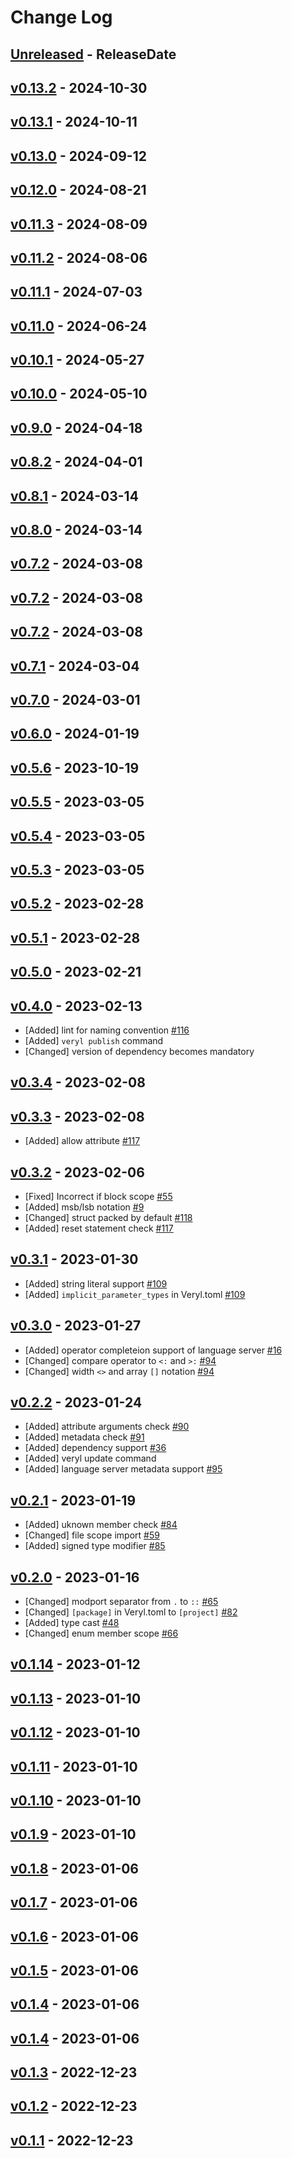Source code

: # Change Log

## [Unreleased](https://github.com/veryl-lang/veryl/compare/v0.13.2...Unreleased) - ReleaseDate

## [v0.13.2](https://github.com/veryl-lang/veryl/compare/v0.13.1...v0.13.2) - 2024-10-30

## [v0.13.1](https://github.com/veryl-lang/veryl/compare/v0.13.0...v0.13.1) - 2024-10-11

## [v0.13.0](https://github.com/veryl-lang/veryl/compare/v0.12.0...v0.13.0) - 2024-09-12

## [v0.12.0](https://github.com/veryl-lang/veryl/compare/v0.11.3...v0.12.0) - 2024-08-21

## [v0.11.3](https://github.com/veryl-lang/veryl/compare/v0.11.2...v0.11.3) - 2024-08-09

## [v0.11.2](https://github.com/veryl-lang/veryl/compare/v0.11.1...v0.11.2) - 2024-08-06

## [v0.11.1](https://github.com/veryl-lang/veryl/compare/v0.11.0...v0.11.1) - 2024-07-03

## [v0.11.0](https://github.com/veryl-lang/veryl/compare/v0.10.1...v0.11.0) - 2024-06-24

## [v0.10.1](https://github.com/veryl-lang/veryl/compare/v0.10.0...v0.10.1) - 2024-05-27

## [v0.10.0](https://github.com/veryl-lang/veryl/compare/v0.9.0...v0.10.0) - 2024-05-10

## [v0.9.0](https://github.com/veryl-lang/veryl/compare/v0.8.2...v0.9.0) - 2024-04-18

## [v0.8.2](https://github.com/veryl-lang/veryl/compare/v0.8.1...v0.8.2) - 2024-04-01

## [v0.8.1](https://github.com/veryl-lang/veryl/compare/v0.8.0...v0.8.1) - 2024-03-14

## [v0.8.0](https://github.com/veryl-lang/veryl/compare/v0.7.2...v0.8.0) - 2024-03-14

## [v0.7.2](https://github.com/veryl-lang/veryl/compare/v0.7.2...v0.7.2) - 2024-03-08

## [v0.7.2](https://github.com/veryl-lang/veryl/compare/v0.7.2...v0.7.2) - 2024-03-08

## [v0.7.2](https://github.com/veryl-lang/veryl/compare/v0.7.1...v0.7.2) - 2024-03-08

## [v0.7.1](https://github.com/veryl-lang/veryl/compare/v0.7.0...v0.7.1) - 2024-03-04

## [v0.7.0](https://github.com/veryl-lang/veryl/compare/v0.6.0...v0.7.0) - 2024-03-01

## [v0.6.0](https://github.com/veryl-lang/veryl/compare/v0.5.6...v0.6.0) - 2024-01-19

## [v0.5.6](https://github.com/veryl-lang/veryl/compare/v0.5.5...v0.5.6) - 2023-10-19

## [v0.5.5](https://github.com/veryl-lang/veryl/compare/v0.5.4...v0.5.5) - 2023-03-05

## [v0.5.4](https://github.com/veryl-lang/veryl/compare/v0.5.3...v0.5.4) - 2023-03-05

## [v0.5.3](https://github.com/veryl-lang/veryl/compare/v0.5.2...v0.5.3) - 2023-03-05

## [v0.5.2](https://github.com/veryl-lang/veryl/compare/v0.5.1...v0.5.2) - 2023-02-28

## [v0.5.1](https://github.com/veryl-lang/veryl/compare/v0.5.0...v0.5.1) - 2023-02-28

## [v0.5.0](https://github.com/veryl-lang/veryl/compare/v0.4.0...v0.5.0) - 2023-02-21

## [v0.4.0](https://github.com/veryl-lang/veryl/compare/v0.3.4...v0.4.0) - 2023-02-13

* [Added] lint for naming convention [#116](https://github.com/veryl-lang/veryl/issues/116)
* [Added] `veryl publish` command
* [Changed] version of dependency becomes mandatory

## [v0.3.4](https://github.com/veryl-lang/veryl/compare/v0.3.3...v0.3.4) - 2023-02-08

## [v0.3.3](https://github.com/veryl-lang/veryl/compare/v0.3.2...v0.3.3) - 2023-02-08

* [Added] allow attribute [#117](https://github.com/veryl-lang/veryl/issues/117)

## [v0.3.2](https://github.com/veryl-lang/veryl/compare/v0.3.1...v0.3.2) - 2023-02-06

* [Fixed] Incorrect if block scope [#55](https://github.com/veryl-lang/veryl/issues/55)
* [Added] msb/lsb notation [#9](https://github.com/veryl-lang/veryl/issues/9)
* [Changed] struct packed by default [#118](https://github.com/veryl-lang/veryl/issues/118)
* [Added] reset statement check [#117](https://github.com/veryl-lang/veryl/issues/117)

## [v0.3.1](https://github.com/veryl-lang/veryl/compare/v0.3.0...v0.3.1) - 2023-01-30

* [Added] string literal support [#109](https://github.com/veryl-lang/veryl/issues/109)
* [Added] `implicit_parameter_types` in Veryl.toml [#109](https://github.com/veryl-lang/veryl/issues/109)

## [v0.3.0](https://github.com/veryl-lang/veryl/compare/v0.2.2...v0.3.0) - 2023-01-27

* [Added] operator completeion support of language server [#16](https://github.com/veryl-lang/veryl/issues/16)
* [Changed] compare operator to `<:` and `>:` [#94](https://github.com/veryl-lang/veryl/issues/94)
* [Changed] width `<>` and array `[]` notation [#94](https://github.com/veryl-lang/veryl/issues/94)

## [v0.2.2](https://github.com/veryl-lang/veryl/compare/v0.2.1...v0.2.2) - 2023-01-24

* [Added] attribute arguments check [#90](https://github.com/veryl-lang/veryl/issues/90)
* [Added] metadata check [#91](https://github.com/veryl-lang/veryl/issues/91)
* [Added] dependency support [#36](https://github.com/veryl-lang/veryl/issues/36)
* [Added] veryl update command
* [Added] language server metadata support [#95](https://github.com/veryl-lang/veryl/issues/95)

## [v0.2.1](https://github.com/veryl-lang/veryl/compare/v0.2.0...v0.2.1) - 2023-01-19

* [Added] uknown member check [#84](https://github.com/veryl-lang/veryl/issues/84)
* [Changed] file scope import [#59](https://github.com/veryl-lang/veryl/issues/59)
* [Added] signed type modifier [#85](https://github.com/veryl-lang/veryl/issues/85)

## [v0.2.0](https://github.com/veryl-lang/veryl/compare/v0.1.14...v0.2.0) - 2023-01-16

* [Changed] modport separator from `.` to `::` [#65](https://github.com/veryl-lang/veryl/issues/65)
* [Changed] `[package]` in Veryl.toml to `[project]` [#82](https://github.com/veryl-lang/veryl/issues/82)
* [Added] type cast [#48](https://github.com/veryl-lang/veryl/issues/48)
* [Changed] enum member scope [#66](https://github.com/veryl-lang/veryl/issues/66)

## [v0.1.14](https://github.com/veryl-lang/veryl/compare/v0.1.13...v0.1.14) - 2023-01-12

## [v0.1.13](https://github.com/veryl-lang/veryl/compare/v0.1.12...v0.1.13) - 2023-01-10

## [v0.1.12](https://github.com/veryl-lang/veryl/compare/v0.1.11...v0.1.12) - 2023-01-10

## [v0.1.11](https://github.com/veryl-lang/veryl/compare/v0.1.10...v0.1.11) - 2023-01-10

## [v0.1.10](https://github.com/veryl-lang/veryl/compare/v0.1.9...v0.1.10) - 2023-01-10

## [v0.1.9](https://github.com/veryl-lang/veryl/compare/v0.1.8...v0.1.9) - 2023-01-10

## [v0.1.8](https://github.com/veryl-lang/veryl/compare/v0.1.7...v0.1.8) - 2023-01-06

## [v0.1.7](https://github.com/veryl-lang/veryl/compare/v0.1.6...v0.1.7) - 2023-01-06

## [v0.1.6](https://github.com/veryl-lang/veryl/compare/v0.1.5...v0.1.6) - 2023-01-06

## [v0.1.5](https://github.com/veryl-lang/veryl/compare/v0.1.4...v0.1.5) - 2023-01-06

## [v0.1.4](https://github.com/veryl-lang/veryl/compare/v0.1.4...v0.1.4) - 2023-01-06

## [v0.1.4](https://github.com/veryl-lang/veryl/compare/v0.1.3...v0.1.4) - 2023-01-06

## [v0.1.3](https://github.com/veryl-lang/veryl/compare/v0.1.2...v0.1.3) - 2022-12-23

## [v0.1.2](https://github.com/veryl-lang/veryl/compare/v0.1.1...v0.1.2) - 2022-12-23

## [v0.1.1](https://github.com/veryl-lang/veryl/compare/v0.1.0...v0.1.1) - 2022-12-23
····················
- Task objective -
In the listing above, how many lines include the string "toml"? Reply with the number alone.

- Result below -
2